Return only the lines running from the top of the entries to the line with "As a way to", inclusive, exactly as written.

[Stored data entries]

○ ○ ○ ○ ○

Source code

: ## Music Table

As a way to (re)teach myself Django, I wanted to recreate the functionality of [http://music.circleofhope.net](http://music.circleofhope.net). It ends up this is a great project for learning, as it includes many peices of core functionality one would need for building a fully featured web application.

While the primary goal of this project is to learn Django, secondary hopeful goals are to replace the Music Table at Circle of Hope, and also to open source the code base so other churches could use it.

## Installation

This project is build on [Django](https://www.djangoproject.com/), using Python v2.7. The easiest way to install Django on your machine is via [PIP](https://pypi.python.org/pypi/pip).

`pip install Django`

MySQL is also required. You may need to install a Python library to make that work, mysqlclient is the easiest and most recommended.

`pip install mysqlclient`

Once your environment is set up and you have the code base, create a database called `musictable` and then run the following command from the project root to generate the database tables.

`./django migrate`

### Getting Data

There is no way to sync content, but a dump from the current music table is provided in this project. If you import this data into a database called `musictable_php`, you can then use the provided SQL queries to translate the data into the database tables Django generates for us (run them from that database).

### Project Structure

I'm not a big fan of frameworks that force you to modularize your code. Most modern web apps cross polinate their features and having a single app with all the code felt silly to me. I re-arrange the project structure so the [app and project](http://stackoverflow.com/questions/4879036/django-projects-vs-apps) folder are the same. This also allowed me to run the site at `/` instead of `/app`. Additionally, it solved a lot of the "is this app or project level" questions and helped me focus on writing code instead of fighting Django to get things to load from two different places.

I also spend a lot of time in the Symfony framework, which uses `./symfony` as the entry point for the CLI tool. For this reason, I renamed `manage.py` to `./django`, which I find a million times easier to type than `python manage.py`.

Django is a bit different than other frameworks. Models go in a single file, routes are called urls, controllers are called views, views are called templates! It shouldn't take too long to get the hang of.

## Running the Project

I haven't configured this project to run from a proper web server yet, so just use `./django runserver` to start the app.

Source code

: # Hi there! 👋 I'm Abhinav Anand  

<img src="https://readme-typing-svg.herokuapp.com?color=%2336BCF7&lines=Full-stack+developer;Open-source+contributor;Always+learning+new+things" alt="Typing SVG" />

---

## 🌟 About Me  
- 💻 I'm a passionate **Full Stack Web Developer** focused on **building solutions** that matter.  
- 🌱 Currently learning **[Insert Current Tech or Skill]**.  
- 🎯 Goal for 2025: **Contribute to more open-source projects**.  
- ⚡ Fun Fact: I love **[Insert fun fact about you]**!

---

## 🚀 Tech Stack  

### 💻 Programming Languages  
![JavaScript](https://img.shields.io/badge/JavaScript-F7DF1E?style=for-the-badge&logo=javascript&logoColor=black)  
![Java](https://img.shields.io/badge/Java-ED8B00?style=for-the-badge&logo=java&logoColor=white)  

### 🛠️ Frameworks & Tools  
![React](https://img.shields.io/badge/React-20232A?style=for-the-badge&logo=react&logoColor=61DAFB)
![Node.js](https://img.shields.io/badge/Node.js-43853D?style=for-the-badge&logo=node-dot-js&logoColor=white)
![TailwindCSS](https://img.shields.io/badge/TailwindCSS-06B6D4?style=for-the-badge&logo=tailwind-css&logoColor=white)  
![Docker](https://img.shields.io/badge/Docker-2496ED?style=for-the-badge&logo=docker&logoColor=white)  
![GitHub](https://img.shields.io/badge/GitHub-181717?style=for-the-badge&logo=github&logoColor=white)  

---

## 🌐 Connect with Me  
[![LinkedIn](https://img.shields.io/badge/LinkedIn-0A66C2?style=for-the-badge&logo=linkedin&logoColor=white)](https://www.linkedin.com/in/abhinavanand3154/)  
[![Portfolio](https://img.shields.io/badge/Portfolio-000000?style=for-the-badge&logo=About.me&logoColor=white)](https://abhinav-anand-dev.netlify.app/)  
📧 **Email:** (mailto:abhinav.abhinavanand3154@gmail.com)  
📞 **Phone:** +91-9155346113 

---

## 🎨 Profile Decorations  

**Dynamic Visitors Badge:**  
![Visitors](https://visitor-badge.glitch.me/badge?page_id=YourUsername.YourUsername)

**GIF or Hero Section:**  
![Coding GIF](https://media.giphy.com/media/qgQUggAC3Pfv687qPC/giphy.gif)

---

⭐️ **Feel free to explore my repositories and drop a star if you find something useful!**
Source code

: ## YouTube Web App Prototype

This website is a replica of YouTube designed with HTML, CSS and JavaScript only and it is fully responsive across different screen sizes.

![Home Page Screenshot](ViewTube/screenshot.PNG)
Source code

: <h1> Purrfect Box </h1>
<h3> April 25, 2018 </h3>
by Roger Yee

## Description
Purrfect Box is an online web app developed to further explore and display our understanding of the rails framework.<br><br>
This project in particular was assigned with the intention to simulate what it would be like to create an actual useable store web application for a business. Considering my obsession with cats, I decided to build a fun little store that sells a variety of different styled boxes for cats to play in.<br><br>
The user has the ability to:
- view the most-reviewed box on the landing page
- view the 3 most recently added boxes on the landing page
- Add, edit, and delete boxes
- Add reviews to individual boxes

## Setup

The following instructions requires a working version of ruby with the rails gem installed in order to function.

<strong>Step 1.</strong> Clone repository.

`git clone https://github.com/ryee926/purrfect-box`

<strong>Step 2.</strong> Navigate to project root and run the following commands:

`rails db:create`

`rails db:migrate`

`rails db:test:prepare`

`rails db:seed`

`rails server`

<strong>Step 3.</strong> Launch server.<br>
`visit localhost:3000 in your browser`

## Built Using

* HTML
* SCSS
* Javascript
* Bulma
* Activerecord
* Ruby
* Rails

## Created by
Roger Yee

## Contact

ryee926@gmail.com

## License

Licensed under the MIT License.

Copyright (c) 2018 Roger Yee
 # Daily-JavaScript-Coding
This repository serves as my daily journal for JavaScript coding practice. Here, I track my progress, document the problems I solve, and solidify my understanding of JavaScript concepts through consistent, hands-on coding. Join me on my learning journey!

○ ○ ○ ○ ○

- Exercise answer:
Source code

: ## Music Table

As a way to (re)teach myself Django, I wanted to recreate the functionality of [http://music.circleofhope.net](http://music.circleofhope.net). It ends up this is a great project for learning, as it includes many peices of core functionality one would need for building a fully featured web application.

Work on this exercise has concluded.